From the documentation link above:
Unlike Redis6 and Elasticache, KeyDB multithreads several aspects
including placing the event loop on multiple threads, with network IO, and query parsing done concurrently.
My simple test setup:
First, I install KeyDB on Ubuntu (WSL2) and get it running
I note that when starting KeyDb, 2 threads are active:
Thread 0 alive. Thread 1 alive.
I modify the keydb.conf to disable some saving/persisting, but most importantly, I change the server-threads option to 2: server-threads 2. note: I have also tried without the use of the config file and just add the cmd flag --server-threads 2 and also setting threads to 4, no difference.

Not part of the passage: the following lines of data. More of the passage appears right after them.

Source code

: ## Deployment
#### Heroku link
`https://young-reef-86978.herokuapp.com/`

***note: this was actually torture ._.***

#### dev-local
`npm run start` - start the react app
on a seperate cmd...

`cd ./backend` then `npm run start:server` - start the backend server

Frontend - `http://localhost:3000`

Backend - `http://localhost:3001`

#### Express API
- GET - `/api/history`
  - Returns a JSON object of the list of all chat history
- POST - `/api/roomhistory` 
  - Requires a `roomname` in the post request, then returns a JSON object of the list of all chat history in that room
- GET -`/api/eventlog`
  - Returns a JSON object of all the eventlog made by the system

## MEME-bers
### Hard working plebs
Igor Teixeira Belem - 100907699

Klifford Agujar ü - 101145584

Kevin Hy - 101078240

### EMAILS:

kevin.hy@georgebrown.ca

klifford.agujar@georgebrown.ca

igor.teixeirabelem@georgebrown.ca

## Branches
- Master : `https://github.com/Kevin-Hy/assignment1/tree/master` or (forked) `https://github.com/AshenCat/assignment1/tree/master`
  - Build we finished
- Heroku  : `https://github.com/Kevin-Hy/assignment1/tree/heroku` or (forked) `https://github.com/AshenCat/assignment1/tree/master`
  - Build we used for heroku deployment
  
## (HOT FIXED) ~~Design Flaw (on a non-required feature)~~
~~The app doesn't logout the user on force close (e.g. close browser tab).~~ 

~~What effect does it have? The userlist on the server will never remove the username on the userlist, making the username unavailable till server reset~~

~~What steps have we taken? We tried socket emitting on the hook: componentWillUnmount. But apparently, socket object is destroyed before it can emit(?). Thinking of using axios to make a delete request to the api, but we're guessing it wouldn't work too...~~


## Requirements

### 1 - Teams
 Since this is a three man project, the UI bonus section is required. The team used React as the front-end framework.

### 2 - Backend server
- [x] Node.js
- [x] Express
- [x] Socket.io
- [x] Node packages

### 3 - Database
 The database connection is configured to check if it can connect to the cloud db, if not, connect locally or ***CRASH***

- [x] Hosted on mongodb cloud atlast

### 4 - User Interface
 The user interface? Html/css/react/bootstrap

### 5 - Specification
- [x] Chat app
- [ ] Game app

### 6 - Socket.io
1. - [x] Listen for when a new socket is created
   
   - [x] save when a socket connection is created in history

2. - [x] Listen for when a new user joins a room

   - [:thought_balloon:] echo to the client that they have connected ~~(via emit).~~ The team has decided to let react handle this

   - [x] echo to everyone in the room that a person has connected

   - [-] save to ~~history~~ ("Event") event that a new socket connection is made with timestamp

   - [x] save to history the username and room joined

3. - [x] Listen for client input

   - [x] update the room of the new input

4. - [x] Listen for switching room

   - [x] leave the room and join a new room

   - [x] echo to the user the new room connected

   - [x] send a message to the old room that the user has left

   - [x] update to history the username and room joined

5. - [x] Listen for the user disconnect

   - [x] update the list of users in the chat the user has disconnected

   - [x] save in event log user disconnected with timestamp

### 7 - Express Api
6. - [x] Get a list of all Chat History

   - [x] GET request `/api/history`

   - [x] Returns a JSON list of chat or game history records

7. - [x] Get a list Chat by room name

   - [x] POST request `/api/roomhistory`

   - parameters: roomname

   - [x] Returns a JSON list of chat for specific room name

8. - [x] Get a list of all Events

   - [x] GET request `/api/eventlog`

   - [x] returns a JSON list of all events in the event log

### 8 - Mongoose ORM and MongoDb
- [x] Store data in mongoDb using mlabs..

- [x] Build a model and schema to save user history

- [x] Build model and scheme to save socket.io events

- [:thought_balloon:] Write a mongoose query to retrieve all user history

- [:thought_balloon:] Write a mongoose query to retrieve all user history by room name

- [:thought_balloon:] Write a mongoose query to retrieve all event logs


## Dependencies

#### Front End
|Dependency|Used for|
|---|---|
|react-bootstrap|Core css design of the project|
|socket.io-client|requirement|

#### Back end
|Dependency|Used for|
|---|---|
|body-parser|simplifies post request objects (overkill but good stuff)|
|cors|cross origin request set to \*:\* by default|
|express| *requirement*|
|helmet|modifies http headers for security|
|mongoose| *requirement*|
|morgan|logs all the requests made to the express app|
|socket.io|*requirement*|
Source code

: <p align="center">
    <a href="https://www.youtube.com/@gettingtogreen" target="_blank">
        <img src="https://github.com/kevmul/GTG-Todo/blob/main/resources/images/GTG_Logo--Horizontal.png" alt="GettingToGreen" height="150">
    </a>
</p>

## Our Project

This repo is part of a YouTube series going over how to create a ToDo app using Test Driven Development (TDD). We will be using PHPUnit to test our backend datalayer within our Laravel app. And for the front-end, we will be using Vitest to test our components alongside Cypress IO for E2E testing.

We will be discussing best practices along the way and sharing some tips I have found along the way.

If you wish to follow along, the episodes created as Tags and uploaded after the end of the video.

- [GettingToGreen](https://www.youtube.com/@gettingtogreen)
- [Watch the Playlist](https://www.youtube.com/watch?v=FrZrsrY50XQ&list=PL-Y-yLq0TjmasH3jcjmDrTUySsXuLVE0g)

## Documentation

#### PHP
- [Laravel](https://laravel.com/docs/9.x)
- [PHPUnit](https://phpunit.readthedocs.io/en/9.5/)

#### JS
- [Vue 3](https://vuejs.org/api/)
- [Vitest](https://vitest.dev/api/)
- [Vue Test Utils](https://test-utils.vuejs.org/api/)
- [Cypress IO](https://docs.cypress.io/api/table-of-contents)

Then I run a simple script:
Create 1M entries into a hash with some simple JSON objects
Create a simple console app that uses two threads; one thread starts doing very simple SETs (SET key1 1) or GETs (GET key1 1) in a loop, and another thread that does a "fetch all" from the hash (HGETALL testhash). The second thread waits 1 sec before it starts its "long query".
GitHub repo (using StackExchange.Redis lib) can be found here.
What I expect:
I expect that the simple quick SET/GETs takes approx the same time every time, without any delays or throttling due to a block in KeyDB while the long query is running.
What happens:
The simple quick SET/GETs are blocked/delayed for around 500-700 ms while the long query is running, indicating that only one thread is being used and thus blocking other operations. This is in line with how Redis works, and what I wanted to avoid with KeyDB.
Log:
The "Starting long query" is when we do the HGETALL and almost immediately after, the simple SET is throttled and takes over 500ms, when it should take 0-1 ms, as can be seen before and after.

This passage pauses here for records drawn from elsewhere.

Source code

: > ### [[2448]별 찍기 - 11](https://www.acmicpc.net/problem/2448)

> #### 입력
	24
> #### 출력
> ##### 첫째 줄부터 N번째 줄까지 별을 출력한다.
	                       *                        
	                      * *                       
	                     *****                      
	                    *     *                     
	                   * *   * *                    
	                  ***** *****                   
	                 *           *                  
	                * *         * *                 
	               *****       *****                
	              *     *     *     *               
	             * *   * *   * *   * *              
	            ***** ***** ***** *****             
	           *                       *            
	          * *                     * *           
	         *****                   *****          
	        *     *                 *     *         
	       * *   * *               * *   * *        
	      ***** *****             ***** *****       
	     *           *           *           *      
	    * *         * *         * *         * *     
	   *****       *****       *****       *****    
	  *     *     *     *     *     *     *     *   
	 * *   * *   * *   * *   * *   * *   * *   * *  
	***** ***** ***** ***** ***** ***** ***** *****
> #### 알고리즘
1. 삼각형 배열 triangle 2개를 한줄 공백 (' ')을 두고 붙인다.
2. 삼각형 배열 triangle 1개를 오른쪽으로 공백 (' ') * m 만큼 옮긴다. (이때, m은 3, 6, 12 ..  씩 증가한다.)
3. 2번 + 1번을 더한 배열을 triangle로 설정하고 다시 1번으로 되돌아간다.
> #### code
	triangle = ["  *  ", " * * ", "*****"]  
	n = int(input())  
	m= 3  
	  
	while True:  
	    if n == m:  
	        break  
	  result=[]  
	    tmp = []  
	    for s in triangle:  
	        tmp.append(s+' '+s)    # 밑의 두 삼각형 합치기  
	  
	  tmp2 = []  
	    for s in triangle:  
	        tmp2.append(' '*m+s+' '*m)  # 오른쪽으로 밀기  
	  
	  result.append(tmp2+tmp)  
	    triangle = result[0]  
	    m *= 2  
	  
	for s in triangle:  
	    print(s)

Using ServiceStack Redis client:
10:50:55.336 GetValueFromHashAsync took 1
10:50:55.367 GetValueFromHashAsync took 1
10:50:55.397 GetValueFromHashAsync took 0
10:50:55.416 Starting long query
10:50:56.191 GetValueFromHashAsync took 766 <-- THROTTLED! Delayed with what I think is the actual query time, not the IO part, so at this point, the line fetching data has not completed yet
10:50:56.228 GetValueFromHashAsync took 0
10:50:56.261 GetValueFromHashAsync took 1
....
....
10:51:00.592 GetValueFromHashAsync took 1
10:51:00.620 GetValueFromHashAsync took 1
10:51:00.651 GetValueFromHashAsync took 1
10:51:00.663 Long query done in 5244 <-- The long query returns here, line is completed, total time was about 5 seconds, while the block was about 0.7 seconds
I have also tested to do a Get from hash instead of a SET, same thing.
Using StackExchange.Redis:
In the GitHub reproducable project, found here, I am instead using StackExchange.Redis instead of ServiceStack, and I get a different (worse!) behaviour:
11:27:12.084 HashGetAsync took 0
11:27:12.115 HashGetAsync took 0
11:27:12.146 HashGetAsync took 0
11:27:12.177 HashGetAsync took 1
11:27:12.183 Starting long query
11:27:14.877 Long query done in 2692
11:27:14.893 HashGetAsync took 2686 <-- THROTTLED! This time the other thread is delayed the entire time, query + IO.

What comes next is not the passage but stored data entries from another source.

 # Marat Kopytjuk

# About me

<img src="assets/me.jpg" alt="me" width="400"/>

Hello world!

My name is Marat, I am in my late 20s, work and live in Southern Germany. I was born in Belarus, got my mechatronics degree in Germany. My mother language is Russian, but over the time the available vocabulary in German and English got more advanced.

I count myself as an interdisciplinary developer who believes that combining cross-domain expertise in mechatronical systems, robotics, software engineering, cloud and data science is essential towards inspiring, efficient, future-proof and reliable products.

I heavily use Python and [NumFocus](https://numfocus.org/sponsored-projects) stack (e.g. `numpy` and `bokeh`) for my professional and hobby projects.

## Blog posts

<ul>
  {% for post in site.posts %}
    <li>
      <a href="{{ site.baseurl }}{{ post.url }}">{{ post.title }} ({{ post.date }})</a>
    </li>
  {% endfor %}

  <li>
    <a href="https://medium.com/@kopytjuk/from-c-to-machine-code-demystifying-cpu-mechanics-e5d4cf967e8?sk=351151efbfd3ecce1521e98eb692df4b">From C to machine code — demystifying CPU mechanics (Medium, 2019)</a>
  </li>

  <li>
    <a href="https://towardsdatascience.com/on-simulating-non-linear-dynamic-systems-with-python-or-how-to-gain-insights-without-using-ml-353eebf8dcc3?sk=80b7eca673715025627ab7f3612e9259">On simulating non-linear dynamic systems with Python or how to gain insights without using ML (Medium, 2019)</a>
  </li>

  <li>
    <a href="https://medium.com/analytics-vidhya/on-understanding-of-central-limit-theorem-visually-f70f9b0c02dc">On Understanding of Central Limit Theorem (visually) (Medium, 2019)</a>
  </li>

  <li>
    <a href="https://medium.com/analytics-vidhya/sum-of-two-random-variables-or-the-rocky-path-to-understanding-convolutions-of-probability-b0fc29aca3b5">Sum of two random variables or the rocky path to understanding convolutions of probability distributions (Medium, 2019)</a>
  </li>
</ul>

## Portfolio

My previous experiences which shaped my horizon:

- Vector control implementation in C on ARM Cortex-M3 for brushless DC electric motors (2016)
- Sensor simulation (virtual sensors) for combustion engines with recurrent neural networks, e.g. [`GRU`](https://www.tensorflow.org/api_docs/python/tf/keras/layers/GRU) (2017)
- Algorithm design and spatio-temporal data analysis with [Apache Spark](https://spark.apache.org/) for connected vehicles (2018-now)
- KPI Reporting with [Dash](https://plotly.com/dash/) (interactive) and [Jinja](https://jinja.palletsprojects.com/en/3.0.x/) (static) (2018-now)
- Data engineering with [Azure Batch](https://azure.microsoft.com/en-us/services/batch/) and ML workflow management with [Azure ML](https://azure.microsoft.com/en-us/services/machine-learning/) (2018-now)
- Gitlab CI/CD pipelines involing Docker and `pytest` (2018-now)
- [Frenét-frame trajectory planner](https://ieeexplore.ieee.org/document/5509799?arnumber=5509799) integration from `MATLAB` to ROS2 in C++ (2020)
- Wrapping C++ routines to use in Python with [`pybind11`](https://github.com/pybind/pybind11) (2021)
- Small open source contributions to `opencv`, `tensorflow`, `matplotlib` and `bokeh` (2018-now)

11:27:14.929 HashGetAsync took 0
11:27:14.960 HashGetAsync took 0
11:27:14.992 HashGetAsync took 0
11:27:15.023 HashGetAsync took 0
11:27:15.053 HashGetAsync took 0
Conclusion
Regardless of what client library I use, KeyDB is throttling requests/queries while a "long query" is running, even though I have 2 threads. It does not matter if I start KeyDB with 4 threads, same behaviour.
I don't know why StackExchange behaves differently from ServiceStack, but that is not the main question right now.
KeyDB, in fact, only runs the IO operations and Redis protocol parsing operations in parallel. It processes the commands in serial, i.e. process commands one-by-one, and working threads are synced with a spin lock.
That's why those simple set/get commands are blocked by a slow command. So even with KeyDB, you should NOT run slow command either and, the multiple threading won't help.
UPDATE
KeyDB can have multiple threads listen on the same IP:port, so that it can accept multiple connections in parallel, i.e. SO_REUSEPORT. Also it reads (including parsing received data into commands with redis protocol, i.e. RESP) and writes socket in parallel.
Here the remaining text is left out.